Urogenital tuberculosis can lead to severe bladder contracture, reducing functional capacity to critically low levels. When bladder capacity falls below 20 mL, or when urogenital tuberculosis is associated with pelvic pain, standard bladder-conserving approaches may be insufficient and a different surgical pathway becomes relevant.
This protocol applies to patients with a very small bladder — capacity less than 20 mL — or to those with urogenital tuberculosis (UGT) presenting with pelvic pain. These findings signal a degree of end-organ involvement that warrants specific surgical consideration beyond conservative management.

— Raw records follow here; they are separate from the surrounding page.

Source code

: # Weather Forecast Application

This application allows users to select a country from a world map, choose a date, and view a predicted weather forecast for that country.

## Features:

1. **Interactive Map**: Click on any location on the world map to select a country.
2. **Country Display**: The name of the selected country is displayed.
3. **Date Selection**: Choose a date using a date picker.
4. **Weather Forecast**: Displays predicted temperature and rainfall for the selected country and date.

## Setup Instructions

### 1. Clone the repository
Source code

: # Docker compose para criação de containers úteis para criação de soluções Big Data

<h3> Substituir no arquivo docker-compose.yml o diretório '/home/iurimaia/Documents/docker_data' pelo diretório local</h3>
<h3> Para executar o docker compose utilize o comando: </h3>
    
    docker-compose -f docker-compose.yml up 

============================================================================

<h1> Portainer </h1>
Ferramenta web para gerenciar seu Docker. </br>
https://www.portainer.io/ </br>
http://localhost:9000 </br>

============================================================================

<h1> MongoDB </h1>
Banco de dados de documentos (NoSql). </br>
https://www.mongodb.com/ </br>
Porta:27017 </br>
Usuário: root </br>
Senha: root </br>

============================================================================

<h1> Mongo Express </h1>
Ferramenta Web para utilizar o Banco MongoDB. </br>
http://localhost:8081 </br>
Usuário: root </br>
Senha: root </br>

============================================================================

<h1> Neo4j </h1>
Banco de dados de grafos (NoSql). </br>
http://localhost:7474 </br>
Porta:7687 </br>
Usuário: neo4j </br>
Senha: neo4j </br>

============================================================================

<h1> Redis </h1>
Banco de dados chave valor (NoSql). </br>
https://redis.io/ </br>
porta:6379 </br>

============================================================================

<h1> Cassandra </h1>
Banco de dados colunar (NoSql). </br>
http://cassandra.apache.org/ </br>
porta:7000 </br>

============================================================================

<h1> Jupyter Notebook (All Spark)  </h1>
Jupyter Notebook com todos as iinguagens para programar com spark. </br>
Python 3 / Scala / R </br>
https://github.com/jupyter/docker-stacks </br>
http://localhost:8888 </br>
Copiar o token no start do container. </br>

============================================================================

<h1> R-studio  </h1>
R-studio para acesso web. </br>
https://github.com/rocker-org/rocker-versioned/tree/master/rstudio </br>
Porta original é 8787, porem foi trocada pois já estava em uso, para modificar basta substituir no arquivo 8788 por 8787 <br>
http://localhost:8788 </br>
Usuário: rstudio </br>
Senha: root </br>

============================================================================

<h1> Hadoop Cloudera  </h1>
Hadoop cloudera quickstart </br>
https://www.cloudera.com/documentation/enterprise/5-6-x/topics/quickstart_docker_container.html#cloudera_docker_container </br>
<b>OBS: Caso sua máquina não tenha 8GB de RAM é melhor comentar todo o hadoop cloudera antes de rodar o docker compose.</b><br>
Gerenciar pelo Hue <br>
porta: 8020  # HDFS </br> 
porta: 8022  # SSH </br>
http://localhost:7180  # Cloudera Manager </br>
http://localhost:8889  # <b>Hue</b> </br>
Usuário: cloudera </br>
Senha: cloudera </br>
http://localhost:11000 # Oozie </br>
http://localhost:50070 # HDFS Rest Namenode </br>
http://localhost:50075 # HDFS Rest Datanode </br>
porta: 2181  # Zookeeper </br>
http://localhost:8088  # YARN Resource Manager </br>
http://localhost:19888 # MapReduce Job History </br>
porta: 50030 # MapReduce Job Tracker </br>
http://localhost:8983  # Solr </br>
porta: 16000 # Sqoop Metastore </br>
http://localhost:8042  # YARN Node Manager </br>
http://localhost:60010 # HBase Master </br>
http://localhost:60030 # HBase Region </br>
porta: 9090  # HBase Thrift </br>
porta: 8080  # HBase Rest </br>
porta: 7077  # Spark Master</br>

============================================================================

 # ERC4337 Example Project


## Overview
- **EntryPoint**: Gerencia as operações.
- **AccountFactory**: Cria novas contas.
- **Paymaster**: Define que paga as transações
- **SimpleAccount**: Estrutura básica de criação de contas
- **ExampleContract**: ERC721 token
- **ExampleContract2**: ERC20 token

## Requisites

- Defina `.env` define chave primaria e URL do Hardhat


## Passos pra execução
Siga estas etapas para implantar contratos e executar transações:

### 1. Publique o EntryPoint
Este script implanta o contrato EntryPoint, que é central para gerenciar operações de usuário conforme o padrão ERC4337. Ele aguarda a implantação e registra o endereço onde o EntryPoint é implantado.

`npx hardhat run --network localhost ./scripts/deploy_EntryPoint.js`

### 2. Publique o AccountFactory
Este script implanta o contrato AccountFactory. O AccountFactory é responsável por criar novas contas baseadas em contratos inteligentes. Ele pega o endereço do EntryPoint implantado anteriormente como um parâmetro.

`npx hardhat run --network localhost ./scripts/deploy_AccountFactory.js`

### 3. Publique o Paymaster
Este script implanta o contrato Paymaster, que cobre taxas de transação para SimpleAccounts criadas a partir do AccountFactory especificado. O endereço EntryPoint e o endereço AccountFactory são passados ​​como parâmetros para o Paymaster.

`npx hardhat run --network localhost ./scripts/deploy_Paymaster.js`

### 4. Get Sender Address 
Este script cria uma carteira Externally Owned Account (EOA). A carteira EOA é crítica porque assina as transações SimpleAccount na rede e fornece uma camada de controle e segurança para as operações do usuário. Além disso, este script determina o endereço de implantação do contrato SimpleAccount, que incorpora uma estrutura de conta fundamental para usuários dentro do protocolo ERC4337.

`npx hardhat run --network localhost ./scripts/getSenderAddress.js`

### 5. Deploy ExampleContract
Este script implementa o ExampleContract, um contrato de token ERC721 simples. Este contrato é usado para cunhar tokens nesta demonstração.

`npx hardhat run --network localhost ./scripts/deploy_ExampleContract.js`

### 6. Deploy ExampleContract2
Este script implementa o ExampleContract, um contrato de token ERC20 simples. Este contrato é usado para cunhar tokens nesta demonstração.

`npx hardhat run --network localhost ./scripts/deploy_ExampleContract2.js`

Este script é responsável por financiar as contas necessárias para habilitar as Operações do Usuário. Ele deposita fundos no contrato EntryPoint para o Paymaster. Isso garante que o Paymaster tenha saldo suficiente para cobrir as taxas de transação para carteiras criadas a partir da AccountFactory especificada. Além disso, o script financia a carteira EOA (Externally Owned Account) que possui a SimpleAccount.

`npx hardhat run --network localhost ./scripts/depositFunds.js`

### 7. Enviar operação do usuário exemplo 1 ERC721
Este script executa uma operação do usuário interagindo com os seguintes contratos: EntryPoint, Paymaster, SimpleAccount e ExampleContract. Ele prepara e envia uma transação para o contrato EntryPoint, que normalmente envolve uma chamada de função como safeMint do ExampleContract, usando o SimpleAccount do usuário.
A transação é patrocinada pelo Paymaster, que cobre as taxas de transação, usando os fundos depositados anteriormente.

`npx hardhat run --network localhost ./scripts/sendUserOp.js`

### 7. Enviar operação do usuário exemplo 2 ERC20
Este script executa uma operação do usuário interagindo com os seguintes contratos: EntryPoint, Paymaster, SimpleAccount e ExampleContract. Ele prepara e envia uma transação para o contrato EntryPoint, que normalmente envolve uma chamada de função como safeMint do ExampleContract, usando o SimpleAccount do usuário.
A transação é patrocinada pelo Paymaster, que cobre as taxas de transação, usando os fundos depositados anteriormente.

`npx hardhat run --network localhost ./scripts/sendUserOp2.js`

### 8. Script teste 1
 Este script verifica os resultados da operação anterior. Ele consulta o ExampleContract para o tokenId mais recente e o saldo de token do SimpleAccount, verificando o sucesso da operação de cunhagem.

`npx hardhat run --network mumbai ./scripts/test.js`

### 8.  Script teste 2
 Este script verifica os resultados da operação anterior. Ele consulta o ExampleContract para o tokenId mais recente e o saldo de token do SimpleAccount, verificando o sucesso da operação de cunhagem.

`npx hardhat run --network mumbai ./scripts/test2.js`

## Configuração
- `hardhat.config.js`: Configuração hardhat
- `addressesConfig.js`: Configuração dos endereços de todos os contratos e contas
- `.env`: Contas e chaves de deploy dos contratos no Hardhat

In this setting, surgical reconstruction involving removal of the affected bladder and creation of a urinary reservoir using an intestinal segment may be considered. The full protocol details which segments are appropriate and how they are configured.
DOI: 10.1590/S1677-5538.IBJU.2024.0590
In patients with very small bladders (capacity less than 20 mL) or in those with UGT associated with pelvic pain, cystoprostatectomy and an orthotopic neobladder may be considered (GRADE: very low, weak).
When bladder augmentation or orthotopic neobladder surgery is performed, the ileum, sigmoid and ileocecal segments can be used. Detubularization and reconfiguration of the intestinal segment should be performed, but the ileocecal segment can be used in its original form without detubularization (GRADE: low, weak).